Все это было давно и уже сократилось до игрушечных размеров, но «очарование момента» не покидает меня до сих пор. Почему-то прошлое всегда кажется лучше настоящего.
Отдельно стоит сказать об одной арбатской квартире, где по пятницам собирались молодые художники и поэты. Квартира называлась вычурно — «салон мадам Фриде», и представляла собой две комнаты с протертой поломанной мебелью, в которой проглядывала претензия на какой-то стиль. И в старомодной одежде хозяйки «салона», молодящейся напудренной старушенции в пенсне, с крашенными в яркий цвет кудряшками (ей «надоело все серое!»), тоже проглядывала некая претензия неизвестно на что (понятно, кроме замаскированной старости); скорее всего проглядывало тщеславие.
Всех посетителей мадам Фриде называла: «сударь, любезнейший». Впечатлительная, уязвимая, она все воспринимала слишком серьезно и от любого неосторожного слова гостя покрывалась бурыми пятнами и кипела от негодования. Тем не менее каждую пятницу мадам Фриде зажигала свечу под старинной лампой и на свет слетались творческие юнцы; приходили с папками рисунков, с тетрадями стихотворений; в «салоне» велись смелые, откровенные разговоры с ответвлениями в политику, что некоторых, естественно, настораживало.
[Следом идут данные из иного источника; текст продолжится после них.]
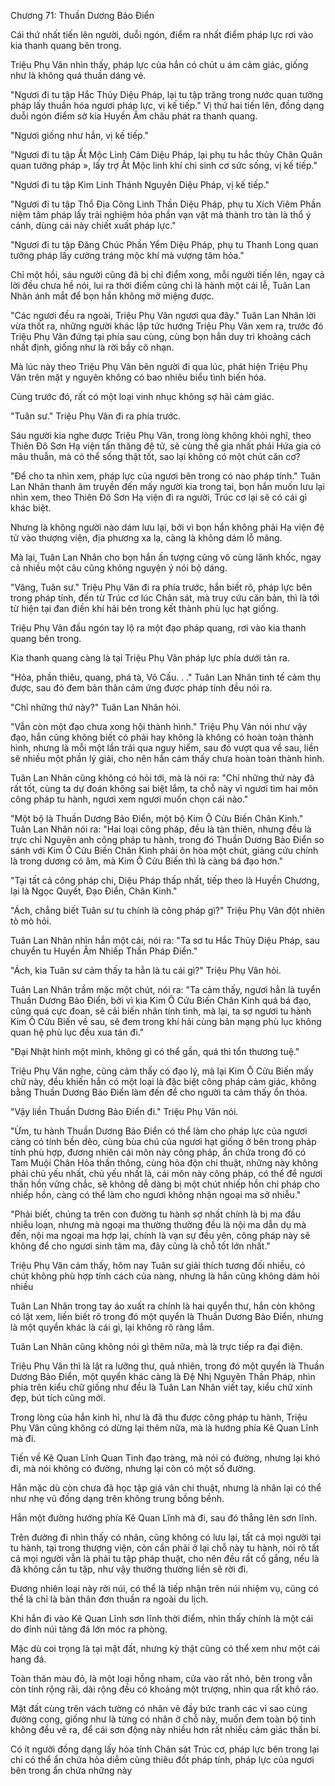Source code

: 




Chương 71: Thuần Dương Bảo Điển


Cái thứ nhất tiến lên người, duỗi ngón, điểm ra nhất điểm pháp lực rơi vào kia thanh quang bên trong.

Triệu Phụ Vân nhìn thấy, pháp lực của hắn có chút u ám cảm giác, giống như là không quá thuần dáng vẻ.

"Ngươi đi tu tập Hắc Thủy Diệu Pháp, lại tu tập trăng trong nước quan tưởng pháp lấy thuần hóa ngươi pháp lực, vị kế tiếp." Vị thứ hai tiến lên, đồng dạng duỗi ngón điểm sờ kia Huyền Âm châu phát ra thanh quang.

"Ngươi giống như hắn, vị kế tiếp."

"Ngươi đi tu tập Ất Mộc Linh Cảm Diệu Pháp, lại phụ tu hắc thủy Chân Quân quan tưởng pháp », lấy trợ Ất Mộc linh khí chi sinh cơ sức sống, vị kế tiếp."

"Ngươi đi tu tập Kim Linh Thánh Nguyên Diệu Pháp, vị kế tiếp."

"Ngươi đi tu tập Thổ Địa Công Linh Thần Diệu Pháp, phụ tu Xích Viêm Phần niệm tâm pháp lấy trải nghiệm hỏa phần vạn vật mà thành tro tàn là thổ ý cảnh, dùng cái này chiết xuất pháp lực."

"Ngươi đi tu tập Đăng Chúc Phần Yểm Diệu Pháp, phụ tu Thanh Long quan tưởng pháp lấy cường tráng mộc khí mà vượng tâm hỏa."

Chỉ một hồi, sáu người cũng đã bị chỉ điểm xong, mỗi người tiến lên, ngay cả lời đều chưa hề nói, lui ra thời điểm cũng chỉ là hành một cái lễ, Tuân Lan Nhân ánh mắt để bọn hắn không mở miệng được.

"Các ngươi đều ra ngoài, Triệu Phụ Vân ngươi qua đây." Tuân Lan Nhân lời vừa thốt ra, những người khác lập tức hướng Triệu Phụ Vân xem ra, trước đó Triệu Phụ Vân đứng tại phía sau cùng, cùng bọn hắn duy trì khoảng cách nhất định, giống như là rời bầy cô nhạn.

Mà lúc này theo Triệu Phụ Vân bên người đi qua lúc, phát hiện Triệu Phụ Vân trên mặt y nguyên không có bao nhiêu biểu tình biến hóa.

Cùng trước đó, rất có một loại vinh nhục không sợ hãi cảm giác.

"Tuân sư." Triệu Phụ Vân đi ra phía trước.

Sáu người kia nghe được Triệu Phụ Vân, trong lòng không khỏi nghĩ, theo Thiên Đô Sơn Hạ viện tấn thăng đệ tử, sẽ cùng thế gia nhất phái Hứa gia có mâu thuẫn, mà có thể sống thật tốt, sao lại không có một chút căn cơ?

"Để cho ta nhìn xem, pháp lực của ngươi bên trong có nào pháp tính." Tuân Lan Nhân thanh âm truyền đến mấy người kia trong tai, bọn hắn muốn lưu lại nhìn xem, theo Thiên Đô Sơn Hạ viện đi ra người, Trúc cơ lại sẽ có cái gì khác biệt.

Nhưng là không người nào dám lưu lại, bởi vì bọn hắn không phải Hạ viện đệ tử vào thượng viện, địa phương xa lạ, càng là không dám lỗ mãng.

Mà lại, Tuân Lan Nhân cho bọn hắn ấn tượng cũng vô cùng lãnh khốc, ngay cả nhiều một câu cũng không nguyện ý nói bộ dáng.

"Vâng, Tuân sư." Triệu Phụ Vân đi ra phía trước, hắn biết rõ, pháp lực bên trong pháp tính, đến từ Trúc cơ lúc Chân sát, mà truy cứu căn bản, thì là tới từ hiện tại đan điền khí hải bên trong kết thành phù lục hạt giống.

Triệu Phụ Vân đầu ngón tay lộ ra một đạo pháp quang, rơi vào kia thanh quang bên trong.

Kia thanh quang càng là tại Triệu Phụ Vân pháp lực phía dưới tản ra.

"Hỏa, phần thiêu, quang, phá tà, Vô Cấu. . ." Tuân Lan Nhân tinh tế cảm thụ được, sau đó đem bản thân cảm ứng được pháp tính đều nói ra.

"Chỉ những thứ này?" Tuân Lan Nhân hỏi.

"Vẫn còn một đạo chưa xong hội thành hình." Triệu Phụ Vân nói như vậy đạo, hắn cũng không biết có phải hay không là không có hoàn toàn thành hình, nhưng là mỗi một lần trải qua nguy hiểm, sau đó vượt qua về sau, liền sẽ nhiều một phần lý giải, cho nên hắn cảm thấy chưa hoàn toàn thành hình.

Tuân Lan Nhân cũng không có hỏi tới, mà là nói ra: "Chỉ những thứ này đã rất tốt, cùng ta dự đoán không sai biệt lắm, ta chỗ này vì ngươi tìm hai môn công pháp tu hành, ngươi xem ngươi muốn chọn cái nào."

"Một bộ là Thuần Dương Bảo Điển, một bộ Kim Ô Cửu Biến Chân Kinh." Tuân Lan Nhân nói ra: "Hai loại công pháp, đều là tàn thiên, nhưng đều là trực chỉ Nguyên anh công pháp tu hành, trong đó Thuần Dương Bảo Điển so sánh với Kim Ô Cửu Biến Chân Kinh phải ôn hòa một chút, giảng cứu chính là trong dương có âm, mà Kim Ô Cửu Biến thì là càng bá đạo hơn."

"Tại tất cả công pháp chi, Diệu Pháp thấp nhất, tiếp theo là Huyền Chương, lại là Ngọc Quyết, Đạo Điển, Chân Kinh."

"Ách, chẳng biết Tuân sư tu chính là công pháp gì?" Triệu Phụ Vân đột nhiên tò mò hỏi.

Tuân Lan Nhân nhìn hắn một cái, nói ra: "Ta sơ tu Hắc Thủy Diệu Pháp, sau chuyển tu Huyền Âm Nhiếp Thần Pháp Điển."

"Ách, kia Tuân sư cảm thấy ta hẳn là tu cái gì?" Triệu Phụ Vân hỏi.

Tuân Lan Nhân trầm mặc một chút, nói ra: "Ta cảm thấy, ngươi hẳn là tuyển Thuần Dương Bảo Điển, bởi vì kia Kim Ô Cửu Biến Chân Kinh quá bá đạo, cũng quá cực đoan, sẽ cải biến nhân tính tình, mà lại, ta sợ ngươi tu hành Kim Ô Cửu Biến về sau, sẽ đem trong khí hải cùng bản mạng phù lục không quan hệ phù lục đều xua tán đi."

"Đại Nhật hình một mình, không gì có thể gần, quá thì tổn thương tuệ."

Triệu Phụ Vân nghe, cũng cảm thấy có đạo lý, mà lại Kim Ô Cửu Biến mấy chữ này, đều khiến hắn có một loại là đặc biệt công pháp cảm giác, không bằng Thuần Dương Bảo Điển làm đến để cho người ta cảm thấy ổn thỏa.

"Vậy liền Thuần Dương Bảo Điển đi." Triệu Phụ Vân nói.

"Ừm, tu hành Thuần Dương Bảo Điển có thể làm cho pháp lực của ngươi càng có tính bền dẻo, cùng bùa chú của ngươi hạt giống ở bên trong pháp tính phù hợp, đương nhiên cái môn này công pháp, ẩn chứa trong đó có Tam Muội Chân Hỏa thần thông, cùng hỏa độn chi thuật, những này không phải chủ yếu nhất, chủ yếu nhất là, cái môn này công pháp, có thể để ngươi thần hồn vững chắc, sẽ không dễ dàng bị một chút nhiếp hồn chi pháp cho nhiếp hồn, càng có thể làm cho ngươi không nhận ngoại ma sở nhiễu."

"Phải biết, chúng ta trên con đường tu hành sợ nhất chính là bị ma đầu nhiễu loạn, nhưng mà ngoại ma thường thường đều là nội ma dẫn dụ mà đến, nội ma ngoại ma hợp lại, chính là vạn sự đều yên, công pháp này sẽ không để cho ngươi sinh tâm ma, đây cũng là chỗ tốt lớn nhất."

Triệu Phụ Vân cảm thấy, hôm nay Tuân sư giải thích tương đối nhiều, có chút không phù hợp tính cách của nàng, nhưng là hắn cũng không dám hỏi nhiều

Tuân Lan Nhân trong tay áo xuất ra chính là hai quyển thư, hắn còn không có lật xem, liền biết rõ trong đó một quyển là Thuần Dương Bảo Điển, nhưng là một quyển khác là cái gì, lại không rõ ràng lắm.

Tuân Lan Nhân cũng không nói gì thêm nữa, mà là trực tiếp ra đại điện.

Triệu Phụ Vân thì là lật ra lưỡng thư, quả nhiên, trong đó một quyển là Thuần Dương Bảo Điển, một quyển khác càng là Đệ Nhị Nguyên Thần Pháp, nhìn phía trên kiểu chữ giống như đều là Tuân Lan Nhân viết tay, kiểu chữ xinh đẹp, bút tích cũng mới.

Trong lòng của hắn kinh hỉ, như là đã thu được công pháp tu hành, Triệu Phụ Vân cũng không có dừng lại thêm nữa, mà là hướng phía Kê Quan Lĩnh mà đi.

Tiến về Kê Quan Lĩnh Quan Tinh đạo tràng, mà nói có đường, nhưng lại khó đi, mà nói không có đường, nhưng lại còn có một số đường.

Hắn mặc dù còn chưa đã học tập giá vân chi thuật, nhưng là nhân lại có thể như nhẹ vũ đồng dạng trên không trung bồng bềnh.

Hắn một đường hướng phía Kê Quan Lĩnh mà đi, sau đó thẳng lên sơn lĩnh.

Trên đường đi nhìn thấy có nhân, cũng không có lưu lại, tất cả mọi người tại tu hành, tại trong thượng viện, còn cần phải ở lại chỗ này tu hành, nói rõ tất cả mọi người vẫn là phải tu tập pháp thuật, cho nên đều rất cố gắng, nếu là đã không cần tu tập, như vậy thường thường liền sẽ rời đi.

Đương nhiên loại này rời núi, có thể là tiếp nhận trên núi nhiệm vụ, cũng có thể là chỉ là bản thân đơn thuần ra ngoài du lịch.

Khi hắn đi vào Kê Quan Lĩnh sơn lĩnh thời điểm, nhìn thấy chính là một cái do đỉnh núi tảng đá lớn móc ra phòng.

Mặc dù coi trọng là tại mặt đất, nhưng kỳ thật cũng có thể xem như một cái hang đá.

Toàn thân màu đỏ, là một loại hồng nham, cửa vào rất nhỏ, bên trong vẫn còn tính rộng rãi, dài rộng đều có khoảng một trượng, nhìn qua rất khô ráo.

Mặt đất cùng trên vách tường có nhân vẽ đầy bức tranh các vì sao cùng đường cong, giống như là từng có nhân ở chỗ này, muốn đem toàn bộ tinh không đều vẽ ra, để cái sơn động này nhiều hơn rất nhiều cảm giác thần bí.

Có ít người đồng dạng lấy hỏa tính Chân sát Trúc cơ, pháp lực bên trong lại chỉ có thể ẩn chứa hỏa diễm cùng thiêu đốt pháp tính, pháp lực của ngươi bên trong ẩn chứa những này




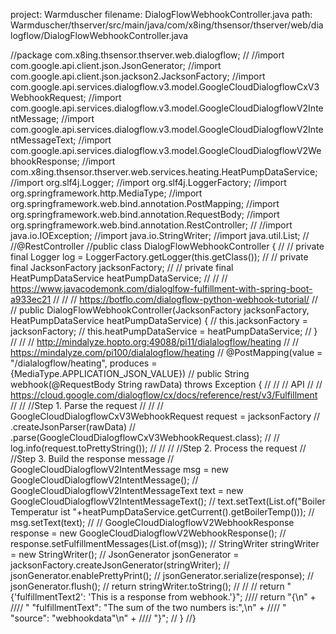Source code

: project: Warmduscher
filename: DialogFlowWebhookController.java
path: Warmduscher/thserver/src/main/java/com/x8ing/thsensor/thserver/web/dialogflow/DialogFlowWebhookController.java

//package com.x8ing.thsensor.thserver.web.dialogflow;
//
//import com.google.api.client.json.JsonGenerator;
//import com.google.api.client.json.jackson2.JacksonFactory;
//import com.google.api.services.dialogflow.v3.model.GoogleCloudDialogflowCxV3WebhookRequest;
//import com.google.api.services.dialogflow.v3.model.GoogleCloudDialogflowV2IntentMessage;
//import com.google.api.services.dialogflow.v3.model.GoogleCloudDialogflowV2IntentMessageText;
//import com.google.api.services.dialogflow.v3.model.GoogleCloudDialogflowV2WebhookResponse;
//import com.x8ing.thsensor.thserver.web.services.heating.HeatPumpDataService;
//import org.slf4j.Logger;
//import org.slf4j.LoggerFactory;
//import org.springframework.http.MediaType;
//import org.springframework.web.bind.annotation.PostMapping;
//import org.springframework.web.bind.annotation.RequestBody;
//import org.springframework.web.bind.annotation.RestController;
//
//import java.io.IOException;
//import java.io.StringWriter;
//import java.util.List;
//
//@RestController
//public class DialogFlowWebhookController {
//
//    private final Logger log = LoggerFactory.getLogger(this.getClass());
//
//    private final JacksonFactory jacksonFactory;
//
//    private final HeatPumpDataService heatPumpDataService;
//
//    // https://www.javacodemonk.com/dialoglfow-fulfillment-with-spring-boot-a933ec21
//
//    // https://botflo.com/dialogflow-python-webhook-tutorial/
//
//    public DialogFlowWebhookController(JacksonFactory jacksonFactory, HeatPumpDataService heatPumpDataService) {
//        this.jacksonFactory = jacksonFactory;
//        this.heatPumpDataService = heatPumpDataService;
//    }
//
//    // http://mindalyze.hopto.org:49088/pi11/dialalogflow/heating
//    // https://mindalyze.com/pi100/dialalogflow/heating
//    @PostMapping(value = "/dialalogflow/heating", produces = {MediaType.APPLICATION_JSON_VALUE})
//    public String webhook(@RequestBody String rawData) throws Exception {
//
//        // API
//        // https://cloud.google.com/dialogflow/cx/docs/reference/rest/v3/Fulfillment
//
//        //Step 1. Parse the request
//
//
//        GoogleCloudDialogflowCxV3WebhookRequest request = jacksonFactory
//                .createJsonParser(rawData)
//                .parse(GoogleCloudDialogflowCxV3WebhookRequest.class);
//
//        log.info(request.toPrettyString());
//
//
//        //Step 2. Process the request
//        //Step 3. Build the response message
//        GoogleCloudDialogflowV2IntentMessage msg = new GoogleCloudDialogflowV2IntentMessage();
//        GoogleCloudDialogflowV2IntentMessageText text = new GoogleCloudDialogflowV2IntentMessageText();
//        text.setText(List.of("Boiler Temperatur ist "+heatPumpDataService.getCurrent().getBoilerTemp()));
//        msg.setText(text);
//
//        GoogleCloudDialogflowV2WebhookResponse response = new GoogleCloudDialogflowV2WebhookResponse();
//        response.setFulfillmentMessages(List.of(msg));
//        StringWriter stringWriter = new StringWriter();
//        JsonGenerator jsonGenerator = jacksonFactory.createJsonGenerator(stringWriter);
//        jsonGenerator.enablePrettyPrint();
//        jsonGenerator.serialize(response);
//        jsonGenerator.flush();
//        return stringWriter.toString();
//
//       // return "{'fulfillmentText2': 'This is a response from webhook.'}";
////        return "{\n" +
////                "  \"fulfillmentText\": \"The sum of the two numbers is:\",\n" +
////                "  \"source\": \"webhookdata\"\n" +
////                "}";
//    }
//}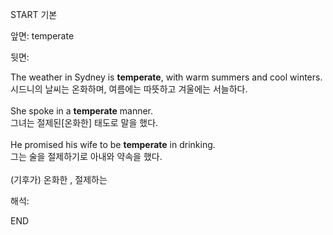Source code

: START
기본

앞면:
temperate


뒷면:
<div>The weather in Sydney is <strong>temperate</strong>, with warm summers and cool winters. </div><div>시드니의 날씨는 온화하며, 여름에는 따뜻하고 겨울에는 서늘하다.</div><div><br></div><div>She spoke in a <strong>temperate</strong> manner. </div><div><div>그녀는 절제된[온화한] 태도로 말을 했다.</div></div><div><br></div><div><div>He promised his wife to be <strong>temperate</strong> in drinking. </div><div><div>그는 술을 절제하기로 아내와 약속을 했다.</div></div></div><div><br></div><div>(기후가) 온화한 , 절제하는</div>


해석:

END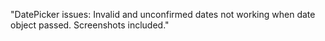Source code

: "DatePicker issues: Invalid and unconfirmed dates not working when date object passed. Screenshots included."
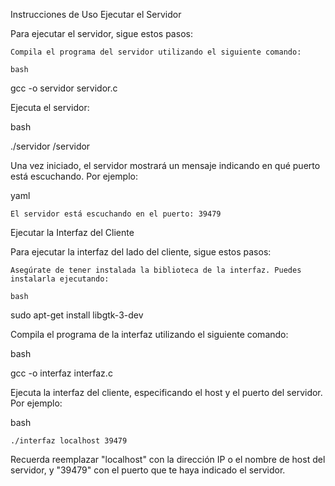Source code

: Instrucciones de Uso
Ejecutar el Servidor

Para ejecutar el servidor, sigue estos pasos:

    Compila el programa del servidor utilizando el siguiente comando:

    bash

gcc -o servidor servidor.c

Ejecuta el servidor:

bash

./servidor /servidor

Una vez iniciado, el servidor mostrará un mensaje indicando en qué puerto está escuchando. Por ejemplo:

yaml

    El servidor está escuchando en el puerto: 39479

Ejecutar la Interfaz del Cliente

Para ejecutar la interfaz del lado del cliente, sigue estos pasos:

    Asegúrate de tener instalada la biblioteca de la interfaz. Puedes instalarla ejecutando:

    bash

sudo apt-get install libgtk-3-dev

Compila el programa de la interfaz utilizando el siguiente comando:

bash

gcc -o interfaz interfaz.c

Ejecuta la interfaz del cliente, especificando el host y el puerto del servidor. Por ejemplo:

bash

    ./interfaz localhost 39479

Recuerda reemplazar "localhost" con la dirección IP o el nombre de host del servidor, y "39479" con el puerto que te haya indicado el servidor.
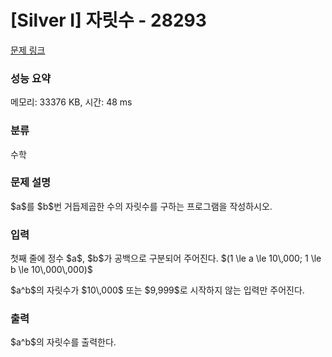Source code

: # [Silver I] 자릿수 - 28293 

[문제 링크](https://www.acmicpc.net/problem/28293) 

### 성능 요약

메모리: 33376 KB, 시간: 48 ms

### 분류

수학

### 문제 설명

<p>$a$를 $b$번 거듭제곱한 수의 자릿수를 구하는 프로그램을 작성하시오.</p>

### 입력 

 <p>첫째 줄에 정수 $a$, $b$가 공백으로 구분되어 주어진다. $(1 \le a \le 10\,000; 1 \le b \le 10\,000\,000)$</p>

<p>$a^b$의 자릿수가 $10\,000$ 또는 $9,999$로 시작하지 않는 입력만 주어진다.</p>

### 출력 

 <p>$a^b$의 자릿수를 출력한다.</p>

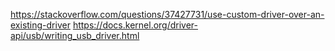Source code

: https://stackoverflow.com/questions/37427731/use-custom-driver-over-an-existing-driver
https://docs.kernel.org/driver-api/usb/writing_usb_driver.html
Я изредка появлялся в том обществе, правда, сидел нахохлившись, словно стрелец, готовый в любую минуту выстрелить или уклониться от стрелы. Помню, мне сразу не понравилось фальшивое эстетство хозяйки, ее «птичий» язык, но среди гостей было несколько интересных художников и поэтов.
Маленький, взлохмаченный, безумный Михаил Гробман играл роль гения — шествовал по комнате строевым шагом и с надрывом читал собственные поэмы, при этом все время делал отступления — говорил о себе, что, понятно, — оборотная сторона малодушия, бессилия.
Закончив поэму, Гробман не терял времени даром — азартно делал монотипии: размазывал пятерней на стекле краски, прикладывал газеты и оттиски раздаривал посетителям «салона».
— Это предел фантазии! Со временем эти работы будут украшать лучшие музеи мира! — изрекал он, размашисто подписывая «шедевры».
Его притязания на всемирное признание подогревала мадам Фриде, подогревала, как мне казалось, искренне, без всякой губительной лести.
— Дивно! Восхитительно! Божественно! — шептала она, зажмурившись и сложив ладони на груди.
Я ничего не понимал ни в поэмах, ни в монотипиях Гробмана, но был уверен, что настоящий профессионал в своем деле более спокоен, и догадывался, что тот, кто делает в искусстве действительно стоящие вещи, ведет себя скромнее.
В «салоне» выступали худые, длинноволосые поэты.
— Бесподобно! Обворожительно! Трепетно! Волнительно! — горячо вскрикивала мадам Фриде, когда очередной поэт, вспотевший, красный, словно ему надавали пощечин, заканчивал чтиво.
Завсегдатай «салона» художник Игорь Куклес (имевший в Москве первую «домашнюю» выставку), по его словам, брался за кисти и подходил к холстам только когда возникал «эффект шара».
— Когда перед глазами возникает вся картина объемно, и начальные мазки органично смыкаются с концовкой, с завершающими мазками.